Data from numerous preclinical models in rodents and monkeys consistently demonstrate that antisclerostin monoclonal antibody (Scl-Ab) treatment leads to improvements in bone mass and strength, as well as enhanced fracture repair. Delivery of Scl-Ab therapy either subcutaneously or intravenously in phase 1 and 2 human clinical trials demonstrates short-term anabolic responses in excess of those seen with teriparatide, the only currently available anabolic skeletal agent. Gains have been primarily at central (spine and hips) versus peripheral (wrist) sites. Strikingly, Scl-Ab treatment appears to both stimulate bone formation and inhibit bone resorption in humans. If proven, Scl-Ab would be the first pharmacologic agent with such dual properties. Data on fractures are not yet available.
Scl-Ab therapy represents a novel pharmacologic approach to skeletal anabolism. Although many questions remain before Scl-Ab treatment can be introduced into clinical practice, phase 3 human clinical trials are currently underway and could provide the necessary data to bring this exciting class of skeletal anabolic agents to patient care.

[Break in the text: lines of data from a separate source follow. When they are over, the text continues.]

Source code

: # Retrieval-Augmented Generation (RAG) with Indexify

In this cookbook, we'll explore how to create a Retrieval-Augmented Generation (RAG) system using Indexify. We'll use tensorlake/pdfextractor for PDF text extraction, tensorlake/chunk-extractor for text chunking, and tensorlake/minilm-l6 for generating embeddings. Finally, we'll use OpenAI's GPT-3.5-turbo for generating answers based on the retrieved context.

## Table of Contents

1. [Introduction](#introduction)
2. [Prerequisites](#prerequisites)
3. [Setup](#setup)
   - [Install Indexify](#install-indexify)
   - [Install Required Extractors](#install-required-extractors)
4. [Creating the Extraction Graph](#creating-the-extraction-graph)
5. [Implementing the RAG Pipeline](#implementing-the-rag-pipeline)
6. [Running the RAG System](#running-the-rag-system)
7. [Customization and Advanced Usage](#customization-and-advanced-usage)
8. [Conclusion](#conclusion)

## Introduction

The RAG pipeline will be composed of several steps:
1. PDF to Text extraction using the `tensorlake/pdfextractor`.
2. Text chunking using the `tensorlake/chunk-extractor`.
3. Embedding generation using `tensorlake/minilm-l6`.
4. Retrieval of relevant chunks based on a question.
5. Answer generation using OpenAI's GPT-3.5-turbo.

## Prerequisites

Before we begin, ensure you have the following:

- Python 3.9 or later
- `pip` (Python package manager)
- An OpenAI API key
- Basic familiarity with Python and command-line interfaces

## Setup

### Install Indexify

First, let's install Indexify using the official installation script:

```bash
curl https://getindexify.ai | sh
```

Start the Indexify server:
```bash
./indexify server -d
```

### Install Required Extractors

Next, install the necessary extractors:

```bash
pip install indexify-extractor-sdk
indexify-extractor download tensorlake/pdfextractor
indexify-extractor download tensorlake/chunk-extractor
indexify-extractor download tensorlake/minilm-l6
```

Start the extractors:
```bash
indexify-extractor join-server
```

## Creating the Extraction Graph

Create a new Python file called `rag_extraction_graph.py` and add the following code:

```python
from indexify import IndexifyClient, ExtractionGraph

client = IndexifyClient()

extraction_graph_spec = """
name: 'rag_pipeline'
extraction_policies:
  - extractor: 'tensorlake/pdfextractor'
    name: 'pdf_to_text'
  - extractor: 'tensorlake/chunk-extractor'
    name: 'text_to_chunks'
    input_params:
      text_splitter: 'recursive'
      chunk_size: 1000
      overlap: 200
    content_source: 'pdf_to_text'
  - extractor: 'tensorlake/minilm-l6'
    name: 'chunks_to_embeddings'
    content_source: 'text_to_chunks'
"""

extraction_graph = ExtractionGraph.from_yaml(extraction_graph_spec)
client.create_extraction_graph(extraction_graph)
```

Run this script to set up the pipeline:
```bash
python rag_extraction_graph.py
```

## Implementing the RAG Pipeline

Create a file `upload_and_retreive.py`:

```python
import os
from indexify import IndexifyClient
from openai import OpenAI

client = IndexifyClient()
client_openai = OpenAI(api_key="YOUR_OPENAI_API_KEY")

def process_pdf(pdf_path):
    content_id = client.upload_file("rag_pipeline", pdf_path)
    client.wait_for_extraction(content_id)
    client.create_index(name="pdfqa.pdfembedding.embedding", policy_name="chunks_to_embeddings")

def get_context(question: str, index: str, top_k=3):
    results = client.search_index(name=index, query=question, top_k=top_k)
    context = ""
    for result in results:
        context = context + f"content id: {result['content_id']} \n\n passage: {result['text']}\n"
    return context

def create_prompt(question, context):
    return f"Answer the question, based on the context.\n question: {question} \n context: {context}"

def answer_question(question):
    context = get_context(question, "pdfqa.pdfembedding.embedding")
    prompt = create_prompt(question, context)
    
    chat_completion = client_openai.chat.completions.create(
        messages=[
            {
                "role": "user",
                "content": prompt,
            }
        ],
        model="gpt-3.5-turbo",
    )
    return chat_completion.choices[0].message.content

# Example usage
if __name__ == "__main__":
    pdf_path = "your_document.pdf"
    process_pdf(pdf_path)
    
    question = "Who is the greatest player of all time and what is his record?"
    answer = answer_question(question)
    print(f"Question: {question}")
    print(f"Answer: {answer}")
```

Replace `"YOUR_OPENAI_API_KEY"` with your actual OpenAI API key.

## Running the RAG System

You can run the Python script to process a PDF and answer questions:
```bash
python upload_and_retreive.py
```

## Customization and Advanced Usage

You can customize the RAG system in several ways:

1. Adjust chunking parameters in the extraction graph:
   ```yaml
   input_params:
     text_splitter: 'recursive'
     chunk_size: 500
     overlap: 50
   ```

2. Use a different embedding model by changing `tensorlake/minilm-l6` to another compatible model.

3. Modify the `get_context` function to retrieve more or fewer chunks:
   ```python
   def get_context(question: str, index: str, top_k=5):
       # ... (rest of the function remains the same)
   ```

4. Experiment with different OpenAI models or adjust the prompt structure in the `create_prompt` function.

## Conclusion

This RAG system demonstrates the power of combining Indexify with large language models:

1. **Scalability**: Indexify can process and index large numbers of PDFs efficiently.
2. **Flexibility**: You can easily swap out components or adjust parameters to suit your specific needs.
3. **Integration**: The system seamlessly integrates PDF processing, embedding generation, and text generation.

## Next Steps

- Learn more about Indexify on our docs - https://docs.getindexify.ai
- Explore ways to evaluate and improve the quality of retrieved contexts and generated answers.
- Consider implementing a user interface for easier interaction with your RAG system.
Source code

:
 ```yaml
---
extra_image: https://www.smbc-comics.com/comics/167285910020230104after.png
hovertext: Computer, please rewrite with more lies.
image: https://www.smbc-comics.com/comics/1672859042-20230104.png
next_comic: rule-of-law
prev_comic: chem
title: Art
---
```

近期数据表明,骨细胞产生的Wnt信号通路拮抗剂硬化蛋白的抑制剂可刺激骨形成。本综述阐述了原理,并总结了支持这种新型骨骼合成代谢方法的近期证据。
来自啮齿动物和猴子的大量临床前模型的数据一致表明,抗硬化蛋白单克隆抗体(Scl-Ab)治疗可改善骨量和骨强度,并增强骨折修复。在1期和2期人体临床试验中,皮下或静脉注射Scl-Ab疗法显示出的短期合成代谢反应超过了目前唯一可用的合成代谢骨骼药物特立帕肽。骨量增加主要发生在中轴部位(脊柱和髋部)而非外周部位(腕部)。引人注目的是,Scl-Ab治疗似乎既能刺激人体骨形成,又能抑制骨吸收。如果得到证实,Scl-Ab将成为首个具有这种双重特性的药物。目前尚无关于骨折的数据。
Scl-Ab疗法代表了一种新型的骨骼合成代谢药理学方法。尽管在Scl-Ab治疗能够引入临床实践之前仍有许多问题有待解决,但目前3期人体临床试验正在进行,可能会提供必要的数据,将这类令人兴奋的骨骼合成代谢药物应用于患者治疗。